When it comes to black holes, the past couple of years have seen a firestorm of disagreements about event horizons, firewalls, and the very nature of black hole life and death erupting between cosmologists. It’s admittedly been a quiet firestorm, with papers here and there carefully arguing their positions while being respectful of opposing views, but that still counts as a firestorm in science.
The arguments centre around two related disagreements over what we’re actually talking about when we call something a 'black hole'.
The first is over what happens when something falls into a black hole. Traditionally, black holes are thought to be objects with a gravitational force so strong, light isn’t even going fast enough to escape their clutches. And if light - the fastest thing in the Universe - can’t escape, then neither can anything else.
A black hole is usually defined by its event horizon - the outline of the region in space where gravity is strong enough to hold light down. You wouldn’t even necessarily notice as you passed over the event horizon of a black hole, since it’s just a place in space like any other. You’d only notice when you tried to escape.
But a few years ago, a couple of papers suggested that this very simplified view leads to some problems that can’t be resolved with our current understanding of the laws of physics.
Instead, they said, there must be something special about the event horizon: just after something passed over the event horizon, it would be scrambled and burnt up beyond recognition by something called a firewall. These firewalls seemed to eliminate the theoretical problems, but they were a pretty weird solution – and not everyone was on board.
One of those not on-board was Stephen Hawking, who thought it was ridiculous. Hawking and those who agreed with him maintained that there was nothing special about the edge of a black hole.
But then Hawking went a step further, adding fuel to the second part of the debate. In his quest to disprove the firewall, he ended up with a black hole without an event horizon.
This turned the definition of a black hole upside-down: without the event horizon - the place beyond which nothing can ever escape the black hole - what even defines a black hole? Physicists weren't exactly scrambling to the table with answers.

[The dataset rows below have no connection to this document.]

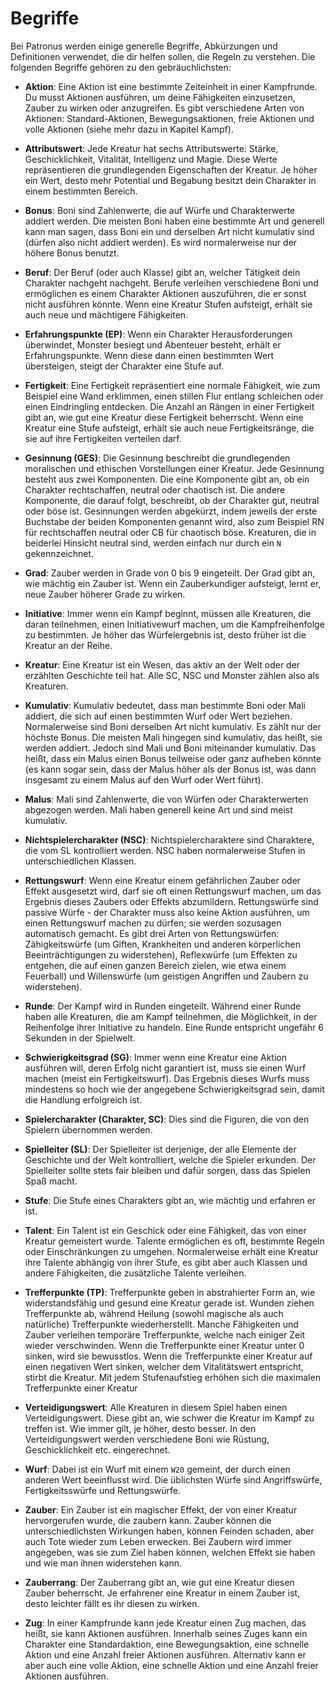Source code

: # Begriffe

Bei Patronus werden einige generelle Begriffe, Abkürzungen und Definitionen verwendet, die dir helfen sollen, die Regeln zu verstehen. Die folgenden Begriffe gehören zu den gebräuchlichsten:

- **Aktion**: Eine Aktion ist eine bestimmte Zeiteinheit in einer Kampfrunde. Du musst Aktionen ausführen, um deine Fähigkeiten einzusetzen, Zauber zu wirken oder anzugreifen. Es gibt verschiedene Arten von Aktionen: Standard-Aktionen, Bewegungsaktionen, freie Aktionen und volle Aktionen (siehe mehr dazu in Kapitel Kampf).

- **Attributswert**: Jede Kreatur hat sechs Attributswerte: Stärke, Geschicklichkeit, Vitalität, Intelligenz und Magie. Diese Werte repräsentieren die grundlegenden Eigenschaften der Kreatur. Je höher ein Wert, desto mehr Potential und Begabung besitzt dein Charakter in einem bestimmten Bereich.


- **Bonus**: Boni sind Zahlenwerte, die auf Würfe und Charakterwerte addiert werden. Die meisten Boni haben eine bestimmte Art und generell kann man sagen, dass Boni ein und derselben Art nicht kumulativ sind (dürfen also nicht addiert werden). Es wird normalerweise nur der höhere Bonus benutzt.

- **Beruf**: Der Beruf  (oder auch Klasse) gibt an, welcher Tätigkeit dein Charakter nachgeht nachgeht. Berufe verleihen verschiedene Boni und ermöglichen es einem Charakter Aktionen auszuführen, die er sonst nicht ausführen könnte. Wenn eine Kreatur Stufen aufsteigt, erhält sie auch neue und mächtigere Fähigkeiten.

- **Erfahrungspunkte (EP)**: Wenn ein Charakter Herausforderungen überwindet, Monster besiegt und Abenteuer besteht, erhält er Erfahrungspunkte. Wenn diese dann einen bestimmten Wert übersteigen, steigt der Charakter eine Stufe auf.

- **Fertigkeit**: Eine Fertigkeit repräsentiert eine normale Fähigkeit, wie zum Beispiel eine Wand erklimmen, einen stillen Flur entlang schleichen oder einen Eindringling entdecken. Die Anzahl an Rängen in einer Fertigkeit gibt an, wie gut eine Kreatur diese Fertigkeit beherrscht. Wenn eine Kreatur eine Stufe aufsteigt, erhält sie auch neue Fertigkeitsränge, die sie auf ihre Fertigkeiten verteilen darf.

- **Gesinnung (GES)**: Die Gesinnung beschreibt die grundlegenden moralischen und ethischen Vorstellungen einer Kreatur. Jede Gesinnung besteht aus zwei Komponenten. Die eine Komponente gibt an, ob ein Charakter rechtschaffen, neutral oder chaotisch ist. Die andere Komponente, die darauf folgt, beschreibt, ob der Charakter gut, neutral oder böse ist. Gesinnungen werden abgekürzt, indem jeweils der erste Buchstabe der beiden Komponenten genannt wird, also zum Beispiel RN für rechtschaffen neutral oder CB für chaotisch böse. Kreaturen, die in beiderlei Hinsicht neutral sind, werden einfach nur durch ein `N` gekennzeichnet.

- **Grad**: Zauber werden in Grade von 0 bis 9 eingeteilt. Der Grad gibt an, wie mächtig ein Zauber ist. Wenn ein Zauberkundiger aufsteigt, lernt er, neue Zauber höherer Grade zu wirken.

- **Initiative**: Immer wenn ein Kampf beginnt, müssen alle Kreaturen, die daran teilnehmen, einen Initiativewurf machen, um die Kampfreihenfolge zu bestimmten. Je höher das Würfelergebnis ist, desto früher ist die Kreatur an der Reihe.

- **Kreatur**: Eine Kreatur ist ein Wesen, das aktiv an der Welt oder der erzählten Geschichte teil hat. Alle SC, NSC und Monster zählen also als Kreaturen.

- **Kumulativ**: Kumulativ bedeutet, dass man bestimmte Boni oder Mali addiert, die sich auf einen bestimmten Wurf oder Wert beziehen. Normalerweise sind Boni derselben Art nicht kumulativ. Es zählt nur der höchste Bonus. Die meisten Mali hingegen sind kumulativ, das heißt, sie werden addiert. Jedoch sind Mali und Boni miteinander kumulativ. Das heißt, dass ein Malus einen Bonus teilweise oder ganz aufheben könnte (es kann sogar sein, dass der Malus höher als der Bonus ist, was dann insgesamt zu einem Malus auf den Wurf oder Wert führt).

- **Malus**: Mali sind Zahlenwerte, die von Würfen oder Charakterwerten abgezogen werden. Mali haben generell keine Art und sind meist kumulativ.

- **Nichtspielercharakter (NSC)**: Nichtspielercharaktere sind Charaktere, die vom SL kontrolliert werden. NSC haben normalerweise Stufen in unterschiedlichen Klassen.

- **Rettungswurf**: Wenn eine Kreatur einem gefährlichen Zauber oder Effekt ausgesetzt wird, darf sie oft einen Rettungswurf machen, um das Ergebnis dieses Zaubers oder Effekts abzumildern. Rettungswürfe sind passive Würfe - der Charakter muss also keine Aktion ausführen, um einen Rettungswurf machen zu dürfen; sie werden sozusagen automatisch gemacht. Es gibt drei Arten von Rettungswürfen: Zähigkeitswürfe (um Giften, Krankheiten und anderen körperlichen Beeinträchtigungen zu widerstehen), Reflexwürfe (um Effekten zu entgehen, die auf einen ganzen Bereich zielen, wie etwa einem Feuerball) und Willenswürfe (um geistigen Angriffen und Zaubern zu widerstehen).

- **Runde**: Der Kampf wird in Runden eingeteilt. Während einer Runde haben alle Kreaturen, die am Kampf teilnehmen, die Möglichkeit, in der Reihenfolge ihrer Initiative zu handeln. Eine Runde entspricht ungefähr 6 Sekunden in der Spielwelt.

- **Schwierigkeitsgrad (SG)**: Immer wenn eine Kreatur eine Aktion ausführen will, deren Erfolg nicht garantiert ist, muss sie einen Wurf machen (meist ein Fertigkeitswurf). Das Ergebnis dieses Wurfs muss mindestens so hoch wie der angegebene Schwierigkeitsgrad sein, damit die Handlung erfolgreich ist.

- **Spielercharakter (Charakter, SC)**: Dies sind die Figuren, die von den Spielern übernommen werden.

- **Spielleiter (SL)**: Der Spielleiter ist derjenige, der alle Elemente der Geschichte und der Welt kontrolliert, welche die Spieler erkunden. Der Spielleiter sollte stets fair bleiben und dafür sorgen, dass das Spielen Spaß macht.

- **Stufe**: Die Stufe eines Charakters gibt an, wie mächtig und erfahren er ist.

- **Talent**: Ein Talent ist ein Geschick oder eine Fähigkeit, das von einer Kreatur gemeistert wurde. Talente ermöglichen es oft, bestimmte Regeln oder Einschränkungen zu umgehen. Normalerweise erhält eine Kreatur ihre Talente abhängig von ihrer Stufe, es gibt aber auch Klassen und andere Fähigkeiten, die zusätzliche Talente verleihen.

- **Trefferpunkte (TP)**: Trefferpunkte geben in abstrahierter Form an, wie widerstandsfähig und gesund eine Kreatur gerade ist. Wunden ziehen Trefferpunkte ab, während Heilung (sowohl magische als auch natürliche) Trefferpunkte wiederherstellt. Manche Fähigkeiten und Zauber verleihen temporäre Trefferpunkte, welche nach einiger Zeit wieder verschwinden. Wenn die Trefferpunkte einer Kreatur unter 0 sinken, wird sie bewusstlos. Wenn die Trefferpunkte einer Kreatur auf einen negativen Wert sinken, welcher dem Vitalitätswert entspricht, stirbt die Kreatur. Mit jedem Stufenaufstieg erhöhen sich die maximalen Trefferpunkte einer Kreatur

- **Verteidigungswert**: Alle Kreaturen in diesem Spiel haben einen Verteidigungswert. Diese gibt an, wie schwer die Kreatur im Kampf zu treffen ist. Wie immer gilt, je höher, desto besser. In den Verteidigungswert werden verschiedene Boni wie Rüstung, Geschicklichkeit etc. eingerechnet.

- **Wurf**: Dabei ist ein Wurf mit einem `W20` gemeint, der durch einen anderen Wert beeinflusst wird. Die üblichsten Würfe sind Angriffswürfe, Fertigkeitsswürfe und Rettungswürfe.

- **Zauber**: Ein Zauber ist ein magischer Effekt, der von einer Kreatur hervorgerufen wurde, die zaubern kann. Zauber können die unterschiedlichsten Wirkungen haben, können Feinden schaden, aber auch Tote wieder zum Leben erwecken. Bei Zaubern wird immer angegeben, was sie zum Ziel haben können, welchen Effekt sie haben und wie man ihnen widerstehen kann.

- **Zauberrang**: Der Zauberrang gibt an, wie gut eine Kreatur diesen Zauber beherrscht. Je erfahrener eine Kreatur in einem Zauber ist, desto leichter fällt es ihr diesen zu wirken.

- **Zug**: In einer Kampfrunde kann jede Kreatur einen Zug machen, das heißt, sie kann Aktionen ausführen. Innerhalb seines Zuges kann ein Charakter eine Standardaktion, eine Bewegungsaktion, eine schnelle Aktion und eine Anzahl freier Aktionen ausführen. Alternativ kann er aber auch eine volle Aktion, eine schnelle Aktion und eine Anzahl freier Aktionen ausführen.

At the same time, there were some alternatives to black holes being developed that might still have extreme gravity but wouldn’t have a point of no return. These strange objects have been dubbed 'black hole mimickers'.
And then there were those who kept black holes with event horizons but still refused to believe the firewall.
All of the different parties converged on the gravitational waves observed by the Laser Interferometer Gravitational-Wave Observatory (LIGO). At first glance, the gravitational waves seemed like a clear victory for the black-holes-with-event-horizons camp. The pattern of the waves seemed to exactly match their predictions of what it should look like when two black holes with event horizons collide to form another black hole with an event horizon.
They were particularly excited about the 'ringdown' - when the final black hole sheds some energy and settles down after all the excitement of the collision. The ringdown, they said, precisely matched what they expected and didn’t match other contradictory predictions.
But the authors of a new paper say we can’t be quite so sure. They showed that the gravitational waves LIGO detected could have been made by any of those black hole mimickers - the objects that have gravity like a black hole without having an event horizon. So it seems like we’re back to square one.
But there is hope for distinguishing between the different hypotheses. They still disagree when it comes to the ringdown, but the disagreements are going to take better measurements to resolve. With better measurements of gravitational waves and of the ringdown, we should be able to answer these fundamental questions about the nature of black holes.
So don’t worry. LIGO is on the case.
The paper has been published in Physical Review Letters.